What might there be for us in this season of Advent, which is so easily overlooked? What would it look like to do Advent well?
It’s not easy to practice waiting during the Advent season as stores giddily start hawking their Christmas wares seemingly earlier and earlier every year. The work of Advent happens inside us, which is always difficult to attend to, but doubly so when there’s so much work to do in this busy season. We pack Christmas parties with co-workers and friends into the waning weeks of the calendar on top of the rush to meet our end-of-year deadlines.
Meanwhile, in darkened churches hang the aching, spare notes of “O Come O Come Emmanuel,” awkwardly out of tune with the merriment and flurry of our coffee shops and grocery stores. What is this season of quiet waiting calling us to?
The key to unlocking the backwards practice of Advent lies in the difference between passive waiting and active preparing. There would be little reason to simply wait around for what we know we already want and would prefer to just go ahead and have now. (Eggnog and Christmas presents? Yes, please!) The genius of Advent is that it calls us to approach this season as a time to actively prepare — to re-train our desires so that we might receive more than what we would have otherwise thought to ask for.
As C.S. Lewis puts it: “It would seem that our Lord finds our desires not too strong, but too weak. We are half-hearted creatures, fooling about with drink and sex and ambition when infinite joy is offered us… We are far too easily pleased.”
The surprising power of waiting was impressed upon me during a time of prolonged uncertainty several years ago. My wife and I fell in love years before we started dating. We would have spared ourselves a good deal of angst had we started dating much sooner, but we each had some crucial interior work to do first. When we later said “yes” to the opportunity to begin our relationship, we did so as freer and more mature versions of ourselves.

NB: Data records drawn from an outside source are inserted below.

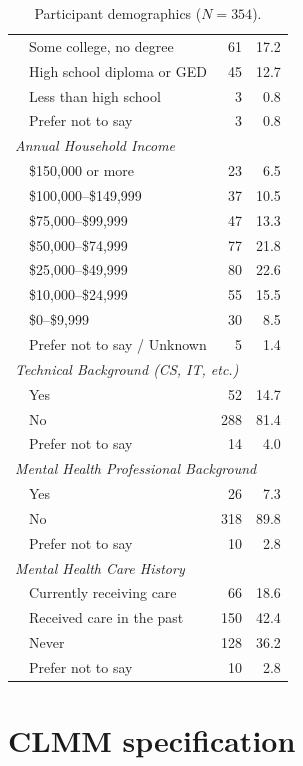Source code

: \documentclass[letterpaper,twocolumn,10pt]{article}
\begin{document}
\begin{table}[htbp]
\begin{tabular}{llrr}
 & Some college, no degree & 61 & 17.2 \\
 & High school diploma or GED & 45 & 12.7 \\
 & Less than high school & 3 & 0.8 \\
 & Prefer not to say & 3 & 0.8 \\
\midrule
\multicolumn{4}{l}{\textit{Annual Household Income}} \\
 & \$150,000 or more & 23 & 6.5 \\
 & \$100,000--\$149,999 & 37 & 10.5 \\
 & \$75,000--\$99,999 & 47 & 13.3 \\
 & \$50,000--\$74,999 & 77 & 21.8 \\
 & \$25,000--\$49,999 & 80 & 22.6 \\
 & \$10,000--\$24,999 & 55 & 15.5 \\
 & \$0--\$9,999 & 30 & 8.5 \\
 & Prefer not to say / Unknown & 5 & 1.4 \\
\midrule
\multicolumn{4}{l}{\textit{Technical Background (CS, IT, etc.)}} \\
 & Yes & 52 & 14.7 \\
 & No & 288 & 81.4 \\
 & Prefer not to say & 14 & 4.0 \\
\midrule
\multicolumn{4}{l}{\textit{Mental Health Professional Background}} \\
 & Yes & 26 & 7.3 \\
 & No & 318 & 89.8 \\
 & Prefer not to say & 10 & 2.8 \\
\midrule
\multicolumn{4}{l}{\textit{Mental Health Care History}} \\
 & Currently receiving care & 66 & 18.6 \\
 & Received care in the past & 150 & 42.4 \\
 & Never & 128 & 36.2 \\
 & Prefer not to say & 10 & 2.8 \\
\bottomrule[1pt]
\end{tabular}
\caption{Participant demographics ($N = 354$).}
\label{sec:demographics-full}
\end{table}

\section{CLMM specification}
\label{sec:clmm-appendix}
\end{document}
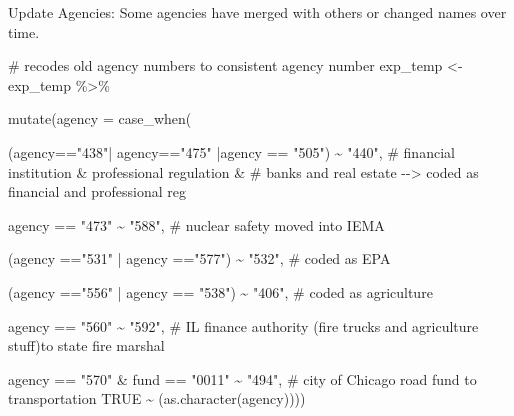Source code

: \documentclass[
  letterpaper,
  DIV=11,
  numbers=noendperiod]{scrreport}
\newenvironment{Shaded}{\begin{snugshade}}{\end{snugshade}}
\newcommand{\AttributeTok}[1]{\textcolor[rgb]{0.40,0.45,0.13}{#1}}
\newcommand{\CommentTok}[1]{\textcolor[rgb]{0.37,0.37,0.37}{#1}}
\newcommand{\ConstantTok}[1]{\textcolor[rgb]{0.56,0.35,0.01}{#1}}
\newcommand{\FunctionTok}[1]{\textcolor[rgb]{0.28,0.35,0.67}{#1}}
\newcommand{\NormalTok}[1]{\textcolor[rgb]{0.00,0.23,0.31}{#1}}
\newcommand{\OtherTok}[1]{\textcolor[rgb]{0.00,0.23,0.31}{#1}}
\newcommand{\SpecialCharTok}[1]{\textcolor[rgb]{0.37,0.37,0.37}{#1}}
\newcommand{\StringTok}[1]{\textcolor[rgb]{0.13,0.47,0.30}{#1}}
\begin{document}
Update Agencies: Some agencies have merged with others or changed names
over time.

\begin{Shaded}
\begin{Highlighting}[]
\CommentTok{\# recodes old agency numbers to consistent agency number}
\NormalTok{exp\_temp }\OtherTok{\textless{}{-}}\NormalTok{ exp\_temp }\SpecialCharTok{\%\textgreater{}\%} 

  \FunctionTok{mutate}\NormalTok{(}\AttributeTok{agency =} \FunctionTok{case\_when}\NormalTok{(}

\NormalTok{    (agency}\SpecialCharTok{==}\StringTok{"438"}\SpecialCharTok{|}\NormalTok{ agency}\SpecialCharTok{==}\StringTok{"475"} \SpecialCharTok{|}\NormalTok{agency }\SpecialCharTok{==} \StringTok{"505"}\NormalTok{) }\SpecialCharTok{\textasciitilde{}} \StringTok{"440"}\NormalTok{,}
    \CommentTok{\# financial institution \&  professional regulation \&}
     \CommentTok{\# banks and real estate  {-}{-}\textgreater{} coded as  financial and professional reg}

\NormalTok{    agency }\SpecialCharTok{==} \StringTok{"473"} \SpecialCharTok{\textasciitilde{}} \StringTok{"588"}\NormalTok{, }\CommentTok{\# nuclear safety moved into IEMA}

\NormalTok{    (agency }\SpecialCharTok{==}\StringTok{"531"} \SpecialCharTok{|}\NormalTok{ agency }\SpecialCharTok{==}\StringTok{"577"}\NormalTok{) }\SpecialCharTok{\textasciitilde{}} \StringTok{"532"}\NormalTok{, }\CommentTok{\# coded as EPA}

\NormalTok{    (agency }\SpecialCharTok{==}\StringTok{"556"} \SpecialCharTok{|}\NormalTok{ agency }\SpecialCharTok{==} \StringTok{"538"}\NormalTok{) }\SpecialCharTok{\textasciitilde{}} \StringTok{"406"}\NormalTok{, }\CommentTok{\# coded as agriculture}

\NormalTok{    agency }\SpecialCharTok{==} \StringTok{"560"} \SpecialCharTok{\textasciitilde{}} \StringTok{"592"}\NormalTok{, }\CommentTok{\# IL finance authority (fire trucks and agriculture stuff)to state fire marshal}

\NormalTok{    agency }\SpecialCharTok{==} \StringTok{"570"} \SpecialCharTok{\&}\NormalTok{ fund }\SpecialCharTok{==} \StringTok{"0011"} \SpecialCharTok{\textasciitilde{}} \StringTok{"494"}\NormalTok{,   }\CommentTok{\# city of Chicago road fund to transportation}
    \ConstantTok{TRUE} \SpecialCharTok{\textasciitilde{}}\NormalTok{ (}\FunctionTok{as.character}\NormalTok{(agency)))) }
\end{Highlighting}
\end{Shaded}
\end{document}
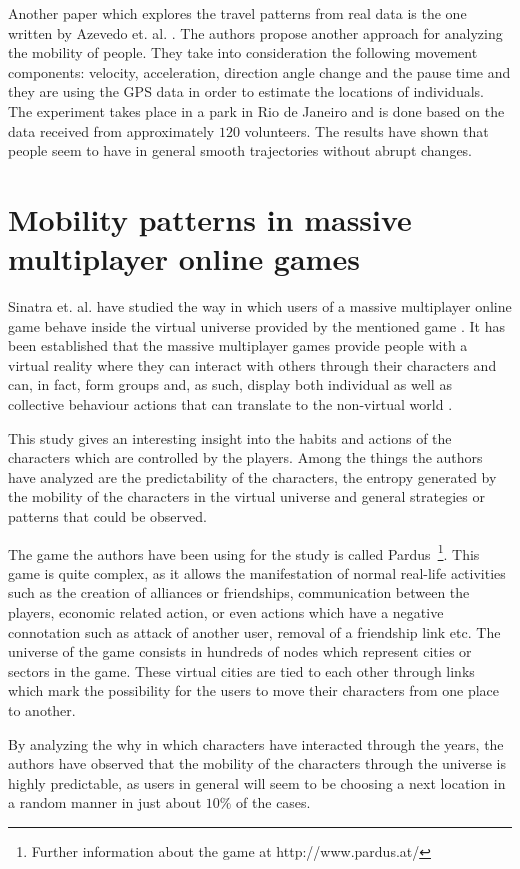 Another paper which explores the travel patterns from real data is the one
written by Azevedo et. al. \cite{Azevedo09}. The authors propose another
approach for analyzing the mobility of people. They take into consideration the
following movement components: velocity, acceleration, direction angle change
and the pause time and they are using the GPS data in order to estimate the
locations of individuals. The experiment takes place in a park in Rio de Janeiro
and is done based on the data received from approximately $120$ volunteers. The
results have shown that people seem to have in general smooth trajectories without
abrupt changes.

\section{Mobility patterns in massive multiplayer online games}
Sinatra et. al. have studied the way in which users of a massive multiplayer
online game behave inside the virtual universe provided by the mentioned game
\cite{Sinatra14}. It has been established that the massive multiplayer games
provide people with a virtual reality where they can interact with others
through their characters and can, in fact, form groups and, as such, display
both individual as well as collective behaviour actions that can translate to
the non-virtual world \cite{Ball03}.

This study gives an interesting insight into the habits and actions of the
characters which are controlled by the players. Among the things the authors
have analyzed are the predictability of the characters, the entropy generated by
the mobility of the characters in the virtual universe and general strategies or
patterns that could be observed.

The game the authors have been using for the study is called
Pardus~\footnote{Further information about the game at http://www.pardus.at/}.
This game is quite complex, as it allows the manifestation of normal real-life
activities such as the creation of alliances or friendships, communication
between the players, economic related action, or even actions which have a
negative connotation such as attack of another user, removal of a friendship
link etc. The universe of the game consists in hundreds of nodes which represent
cities or sectors in the game. These virtual cities are tied to each other
through links which mark the possibility for the users to move their characters
from one place to another.

By analyzing the why in which characters have interacted through the years, the
authors have observed that the mobility of the characters through the universe
is highly predictable, as users in general will seem to be choosing a next
location in a random manner in just about $10\%$ of the cases.

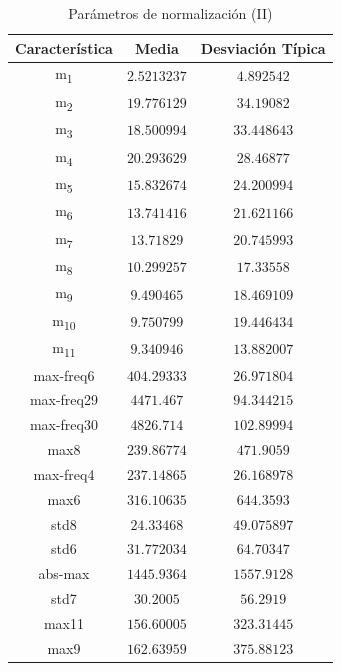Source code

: \documentclass[12pt]{article}
\begin{document}
\begin{table}
	\caption{Parámetros de normalización (II)}
	\centering
		\begin{tabular}{||c c c||}
			\hline
			Característica & Media & Desviación Típica  \\ [0.5ex]
			\hline\hline
			m\textsubscript{1} & $2.5213237$ & $4.892542$ \\
			\hline
			m\textsubscript{2} & $19.776129$ & $34.19082$ \\
			\hline
			m\textsubscript{3} & $18.500994$ & $33.448643$ \\
			\hline
			m\textsubscript{4} & $20.293629$ & $28.46877$ \\
			\hline
			m\textsubscript{5} & $15.832674$ & $24.200994$ \\
			\hline
			m\textsubscript{6} & $13.741416$ & $21.621166$ \\
			\hline
			m\textsubscript{7} & $13.71829$ & $20.745993$ \\
			\hline
			m\textsubscript{8} & $10.299257$ & $17.33558$ \\
			\hline
			m\textsubscript{9} & $9.490465$ & $18.469109$ \\
			\hline
			m\textsubscript{10} & $9.750799$ & $19.446434$ \\
			\hline
			m\textsubscript{11} & $9.340946$ & $13.882007$ \\
			\hline
			max-freq6 & $404.29333$ & $26.971804$ \\
			\hline
			max-freq29 & $4471.467$ & $94.344215$ \\
			\hline
			max-freq30 & $4826.714$ & $102.89994$ \\
			\hline
			max8 & $239.86774$ & $471.9059$ \\
			\hline
			max-freq4 & $237.14865$ & $26.168978$ \\
			\hline
			max6 & $316.10635$ & $644.3593$ \\
			\hline
			std8 & $24.33468$ & $49.075897$ \\
			\hline
			std6 & $31.772034$ & $64.70347$ \\
			\hline
			abs-max & $1445.9364$ & $1557.9128$ \\
			\hline
			std7 & $30.2005$ & $56.2919$ \\
			\hline
			max11 & $156.60005$ & $323.31445$ \\
			\hline
			max9 & $162.63959$ & $375.88123$ \\
			\hline
		\end{tabular}
	\label{Tab:Features_5_2}
\end{table}
\end{document}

In hindsight, I can see that those years of waiting were not a wasted delay — they prepared me more fully for marriage.
Our modest attempts at waiting in real life and on the practice field of Advent point ultimately to God’s own patience. Yes, Advent is about preparing to celebrate Jesus' arrival at Christmas. But that already happened 2,000 years ago. Advent isn't about waiting for Christmas morning so much as it is about waking up each day to discover more fully God's presence in our midst.
Perhaps it is not us who does the real waiting in this season. Perhaps it is God who is waiting for us.